Output the entries exactly. Start at the first line, finish with the line containing "### 2. Sun A. (1963)", and omit the pictures.

Rendered images with source text
>>>>
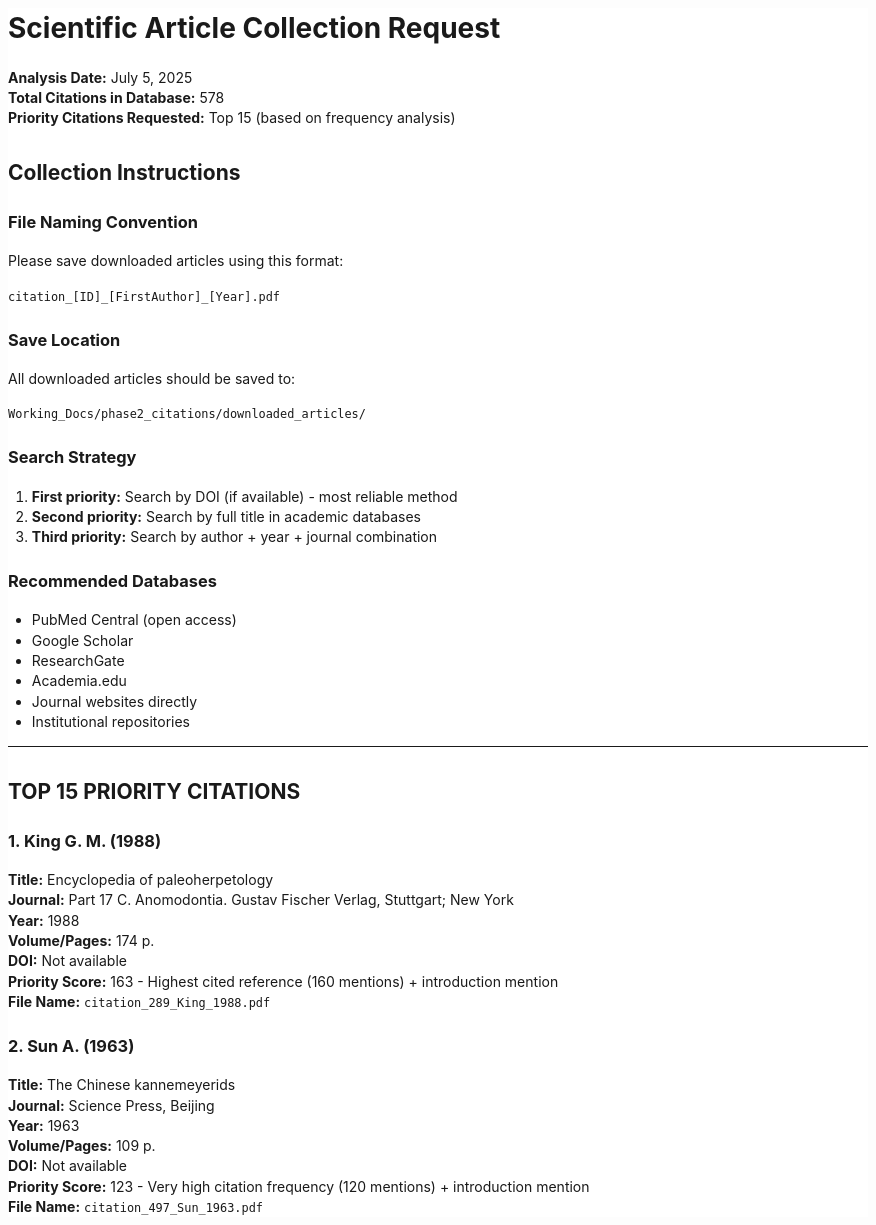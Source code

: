# Scientific Article Collection Request

**Analysis Date:** July 5, 2025  
**Total Citations in Database:** 578  
**Priority Citations Requested:** Top 15 (based on frequency analysis)

## Collection Instructions

### File Naming Convention
Please save downloaded articles using this format:
```
citation_[ID]_[FirstAuthor]_[Year].pdf
```

### Save Location
All downloaded articles should be saved to:
```
Working_Docs/phase2_citations/downloaded_articles/
```

### Search Strategy
1. **First priority:** Search by DOI (if available) - most reliable method
2. **Second priority:** Search by full title in academic databases
3. **Third priority:** Search by author + year + journal combination

### Recommended Databases
- PubMed Central (open access)
- Google Scholar
- ResearchGate
- Academia.edu
- Journal websites directly
- Institutional repositories

---

## TOP 15 PRIORITY CITATIONS

### 1. King G. M. (1988)
**Title:** Encyclopedia of paleoherpetology  
**Journal:** Part 17 C. Anomodontia. Gustav Fischer Verlag, Stuttgart; New York  
**Year:** 1988  
**Volume/Pages:** 174 p.  
**DOI:** Not available  
**Priority Score:** 163 - Highest cited reference (160 mentions) + introduction mention  
**File Name:** `citation_289_King_1988.pdf`

### 2. Sun A. (1963)
**Title:** The Chinese kannemeyerids  
**Journal:** Science Press, Beijing  
**Year:** 1963  
**Volume/Pages:** 109 p.  
**DOI:** Not available  
**Priority Score:** 123 - Very high citation frequency (120 mentions) + introduction mention  
**File Name:** `citation_497_Sun_1963.pdf`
<<<<
• **Final answer**:
Source code

:# Scientific Article Collection Request

**Analysis Date:** July 5, 2025  
**Total Citations in Database:** 578  
**Priority Citations Requested:** Top 15 (based on frequency analysis)

## Collection Instructions

### File Naming Convention
Please save downloaded articles using this format:
```
citation_[ID]_[FirstAuthor]_[Year].pdf
```

### Save Location
All downloaded articles should be saved to:
```
Working_Docs/phase2_citations/downloaded_articles/
```

### Search Strategy
1. **First priority:** Search by DOI (if available) - most reliable method
2. **Second priority:** Search by full title in academic databases
3. **Third priority:** Search by author + year + journal combination

### Recommended Databases
- PubMed Central (open access)
- Google Scholar
- ResearchGate
- Academia.edu
- Journal websites directly
- Institutional repositories

---

## TOP 15 PRIORITY CITATIONS

### 1. King G. M. (1988)
**Title:** Encyclopedia of paleoherpetology  
**Journal:** Part 17 C. Anomodontia. Gustav Fischer Verlag, Stuttgart; New York  
**Year:** 1988  
**Volume/Pages:** 174 p.  
**DOI:** Not available  
**Priority Score:** 163 - Highest cited reference (160 mentions) + introduction mention  
**File Name:** `citation_289_King_1988.pdf`

### 2. Sun A. (1963)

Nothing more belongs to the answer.